From the entries that follow, copy exactly the lines beginning at the line holding "## [Pres. Per.](/skill/es/Verbs:-Present-Perfect)" and continuing through the line holding "of lessons: 5".
(Given records Opens)
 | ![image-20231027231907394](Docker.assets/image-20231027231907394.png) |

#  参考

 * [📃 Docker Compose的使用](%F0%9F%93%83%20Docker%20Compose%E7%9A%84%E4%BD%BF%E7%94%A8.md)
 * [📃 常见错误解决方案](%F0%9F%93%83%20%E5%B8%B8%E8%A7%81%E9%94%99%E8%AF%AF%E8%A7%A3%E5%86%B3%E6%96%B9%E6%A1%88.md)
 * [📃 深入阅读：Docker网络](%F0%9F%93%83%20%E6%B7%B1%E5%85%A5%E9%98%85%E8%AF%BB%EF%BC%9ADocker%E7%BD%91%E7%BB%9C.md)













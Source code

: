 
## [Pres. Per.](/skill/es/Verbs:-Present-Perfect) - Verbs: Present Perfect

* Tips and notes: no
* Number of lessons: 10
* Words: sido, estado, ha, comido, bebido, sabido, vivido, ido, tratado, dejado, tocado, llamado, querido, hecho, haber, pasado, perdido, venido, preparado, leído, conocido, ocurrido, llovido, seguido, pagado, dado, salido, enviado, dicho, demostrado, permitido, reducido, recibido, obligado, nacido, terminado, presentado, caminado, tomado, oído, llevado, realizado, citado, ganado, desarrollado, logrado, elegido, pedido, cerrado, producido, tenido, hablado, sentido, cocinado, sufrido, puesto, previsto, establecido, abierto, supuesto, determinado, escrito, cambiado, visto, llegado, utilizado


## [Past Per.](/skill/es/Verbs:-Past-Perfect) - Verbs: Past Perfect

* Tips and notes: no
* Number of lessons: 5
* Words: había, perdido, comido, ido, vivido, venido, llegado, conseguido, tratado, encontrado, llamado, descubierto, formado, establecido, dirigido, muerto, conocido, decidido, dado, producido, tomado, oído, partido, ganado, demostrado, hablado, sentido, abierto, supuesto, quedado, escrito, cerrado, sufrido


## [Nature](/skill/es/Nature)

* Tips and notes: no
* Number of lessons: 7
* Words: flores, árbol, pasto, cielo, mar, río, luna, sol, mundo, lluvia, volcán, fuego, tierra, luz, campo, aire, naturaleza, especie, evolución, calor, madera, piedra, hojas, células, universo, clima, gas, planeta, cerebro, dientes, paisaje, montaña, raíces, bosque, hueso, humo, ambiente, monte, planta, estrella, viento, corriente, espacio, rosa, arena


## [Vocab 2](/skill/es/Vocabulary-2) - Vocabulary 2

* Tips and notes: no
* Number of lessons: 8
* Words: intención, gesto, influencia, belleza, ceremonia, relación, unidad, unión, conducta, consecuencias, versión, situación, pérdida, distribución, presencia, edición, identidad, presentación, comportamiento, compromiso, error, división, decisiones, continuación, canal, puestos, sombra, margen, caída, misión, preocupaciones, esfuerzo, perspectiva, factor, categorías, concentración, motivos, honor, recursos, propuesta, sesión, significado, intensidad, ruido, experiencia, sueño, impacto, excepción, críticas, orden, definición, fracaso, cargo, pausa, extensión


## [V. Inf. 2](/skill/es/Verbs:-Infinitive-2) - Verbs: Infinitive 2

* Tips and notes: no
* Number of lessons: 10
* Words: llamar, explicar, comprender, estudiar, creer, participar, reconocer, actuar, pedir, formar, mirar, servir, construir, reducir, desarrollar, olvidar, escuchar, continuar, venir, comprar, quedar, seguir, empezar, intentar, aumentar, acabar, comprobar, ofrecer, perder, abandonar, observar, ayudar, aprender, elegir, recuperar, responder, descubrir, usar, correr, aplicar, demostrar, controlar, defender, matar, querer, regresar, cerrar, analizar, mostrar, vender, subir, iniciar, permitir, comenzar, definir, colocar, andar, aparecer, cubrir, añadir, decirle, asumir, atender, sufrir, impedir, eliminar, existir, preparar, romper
(Given records Closes)
Task response —
## [Pres. Per.](/skill/es/Verbs:-Present-Perfect) - Verbs: Present Perfect

* Tips and notes: no
* Number of lessons: 10
* Words: sido, estado, ha, comido, bebido, sabido, vivido, ido, tratado, dejado, tocado, llamado, querido, hecho, haber, pasado, perdido, venido, preparado, leído, conocido, ocurrido, llovido, seguido, pagado, dado, salido, enviado, dicho, demostrado, permitido, reducido, recibido, obligado, nacido, terminado, presentado, caminado, tomado, oído, llevado, realizado, citado, ganado, desarrollado, logrado, elegido, pedido, cerrado, producido, tenido, hablado, sentido, cocinado, sufrido, puesto, previsto, establecido, abierto, supuesto, determinado, escrito, cambiado, visto, llegado, utilizado


## [Past Per.](/skill/es/Verbs:-Past-Perfect) - Verbs: Past Perfect

* Tips and notes: no
* Number of lessons: 5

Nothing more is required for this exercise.